YOUR OBJECTIVE |
Quote word for word the lines below, beginning with the first and ending with the one that has "A inclusão do". Drop the pictures.

======== PROVIDED DATA

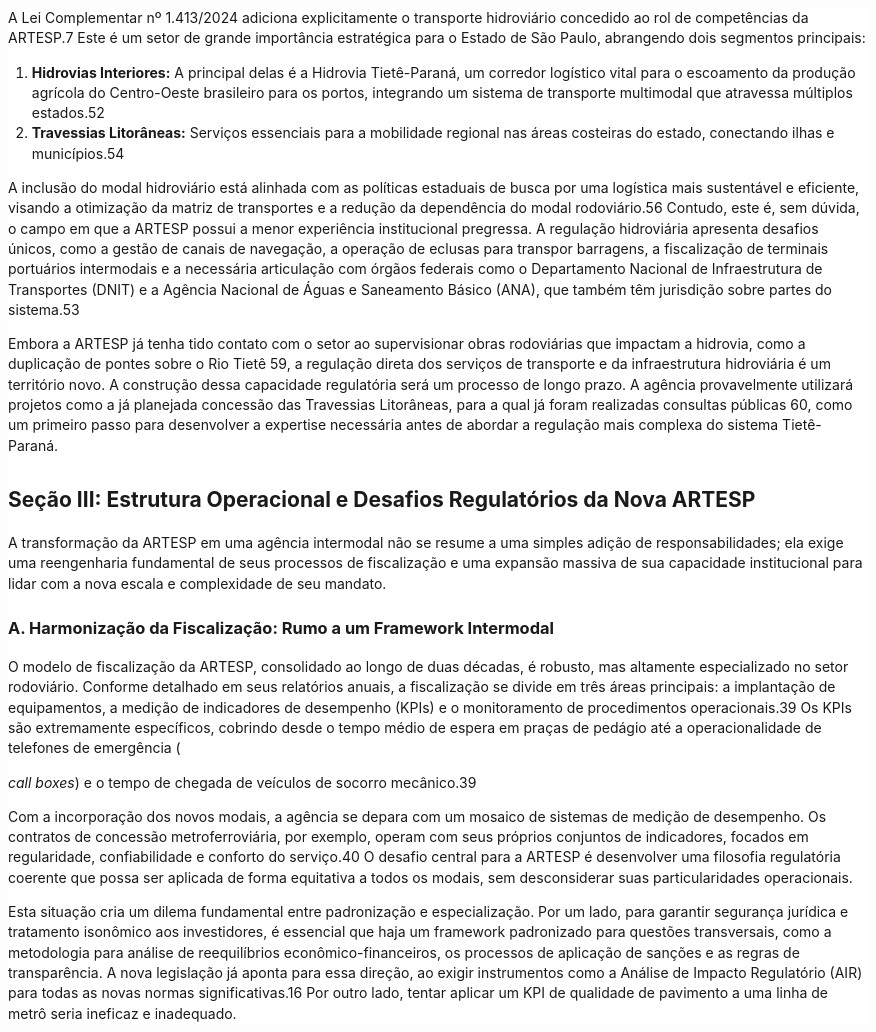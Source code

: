 A Lei Complementar nº 1.413/2024 adiciona explicitamente o transporte hidroviário concedido ao rol de competências da ARTESP.7 Este é um setor de grande importância estratégica para o Estado de São Paulo, abrangendo dois segmentos principais:

1. **Hidrovias Interiores:** A principal delas é a Hidrovia Tietê-Paraná, um corredor logístico vital para o escoamento da produção agrícola do Centro-Oeste brasileiro para os portos, integrando um sistema de transporte multimodal que atravessa múltiplos estados.52  
2. **Travessias Litorâneas:** Serviços essenciais para a mobilidade regional nas áreas costeiras do estado, conectando ilhas e municípios.54

A inclusão do modal hidroviário está alinhada com as políticas estaduais de busca por uma logística mais sustentável e eficiente, visando a otimização da matriz de transportes e a redução da dependência do modal rodoviário.56 Contudo, este é, sem dúvida, o campo em que a ARTESP possui a menor experiência institucional pregressa. A regulação hidroviária apresenta desafios únicos, como a gestão de canais de navegação, a operação de eclusas para transpor barragens, a fiscalização de terminais portuários intermodais e a necessária articulação com órgãos federais como o Departamento Nacional de Infraestrutura de Transportes (DNIT) e a Agência Nacional de Águas e Saneamento Básico (ANA), que também têm jurisdição sobre partes do sistema.53

Embora a ARTESP já tenha tido contato com o setor ao supervisionar obras rodoviárias que impactam a hidrovia, como a duplicação de pontes sobre o Rio Tietê 59, a regulação direta dos serviços de transporte e da infraestrutura hidroviária é um território novo. A construção dessa capacidade regulatória será um processo de longo prazo. A agência provavelmente utilizará projetos como a já planejada concessão das Travessias Litorâneas, para a qual já foram realizadas consultas públicas 60, como um primeiro passo para desenvolver a expertise necessária antes de abordar a regulação mais complexa do sistema Tietê-Paraná.

## **Seção III: Estrutura Operacional e Desafios Regulatórios da Nova ARTESP**

A transformação da ARTESP em uma agência intermodal não se resume a uma simples adição de responsabilidades; ela exige uma reengenharia fundamental de seus processos de fiscalização e uma expansão massiva de sua capacidade institucional para lidar com a nova escala e complexidade de seu mandato.

### **A. Harmonização da Fiscalização: Rumo a um Framework Intermodal**

O modelo de fiscalização da ARTESP, consolidado ao longo de duas décadas, é robusto, mas altamente especializado no setor rodoviário. Conforme detalhado em seus relatórios anuais, a fiscalização se divide em três áreas principais: a implantação de equipamentos, a medição de indicadores de desempenho (KPIs) e o monitoramento de procedimentos operacionais.39 Os KPIs são extremamente específicos, cobrindo desde o tempo médio de espera em praças de pedágio até a operacionalidade de telefones de emergência (

*call boxes*) e o tempo de chegada de veículos de socorro mecânico.39

Com a incorporação dos novos modais, a agência se depara com um mosaico de sistemas de medição de desempenho. Os contratos de concessão metroferroviária, por exemplo, operam com seus próprios conjuntos de indicadores, focados em regularidade, confiabilidade e conforto do serviço.40 O desafio central para a ARTESP é desenvolver uma filosofia regulatória coerente que possa ser aplicada de forma equitativa a todos os modais, sem desconsiderar suas particularidades operacionais.

Esta situação cria um dilema fundamental entre padronização e especialização. Por um lado, para garantir segurança jurídica e tratamento isonômico aos investidores, é essencial que haja um framework padronizado para questões transversais, como a metodologia para análise de reequilíbrios econômico-financeiros, os processos de aplicação de sanções e as regras de transparência. A nova legislação já aponta para essa direção, ao exigir instrumentos como a Análise de Impacto Regulatório (AIR) para todas as novas normas significativas.16 Por outro lado, tentar aplicar um KPI de qualidade de pavimento a uma linha de metrô seria ineficaz e inadequado.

================

WRITTEN RESPONSE |
Source code

: A Lei Complementar nº 1.413/2024 adiciona explicitamente o transporte hidroviário concedido ao rol de competências da ARTESP.7 Este é um setor de grande importância estratégica para o Estado de São Paulo, abrangendo dois segmentos principais:

1. **Hidrovias Interiores:** A principal delas é a Hidrovia Tietê-Paraná, um corredor logístico vital para o escoamento da produção agrícola do Centro-Oeste brasileiro para os portos, integrando um sistema de transporte multimodal que atravessa múltiplos estados.52  
2. **Travessias Litorâneas:** Serviços essenciais para a mobilidade regional nas áreas costeiras do estado, conectando ilhas e municípios.54

A inclusão do modal hidroviário está alinhada com as políticas estaduais de busca por uma logística mais sustentável e eficiente, visando a otimização da matriz de transportes e a redução da dependência do modal rodoviário.56 Contudo, este é, sem dúvida, o campo em que a ARTESP possui a menor experiência institucional pregressa. A regulação hidroviária apresenta desafios únicos, como a gestão de canais de navegação, a operação de eclusas para transpor barragens, a fiscalização de terminais portuários intermodais e a necessária articulação com órgãos federais como o Departamento Nacional de Infraestrutura de Transportes (DNIT) e a Agência Nacional de Águas e Saneamento Básico (ANA), que também têm jurisdição sobre partes do sistema.53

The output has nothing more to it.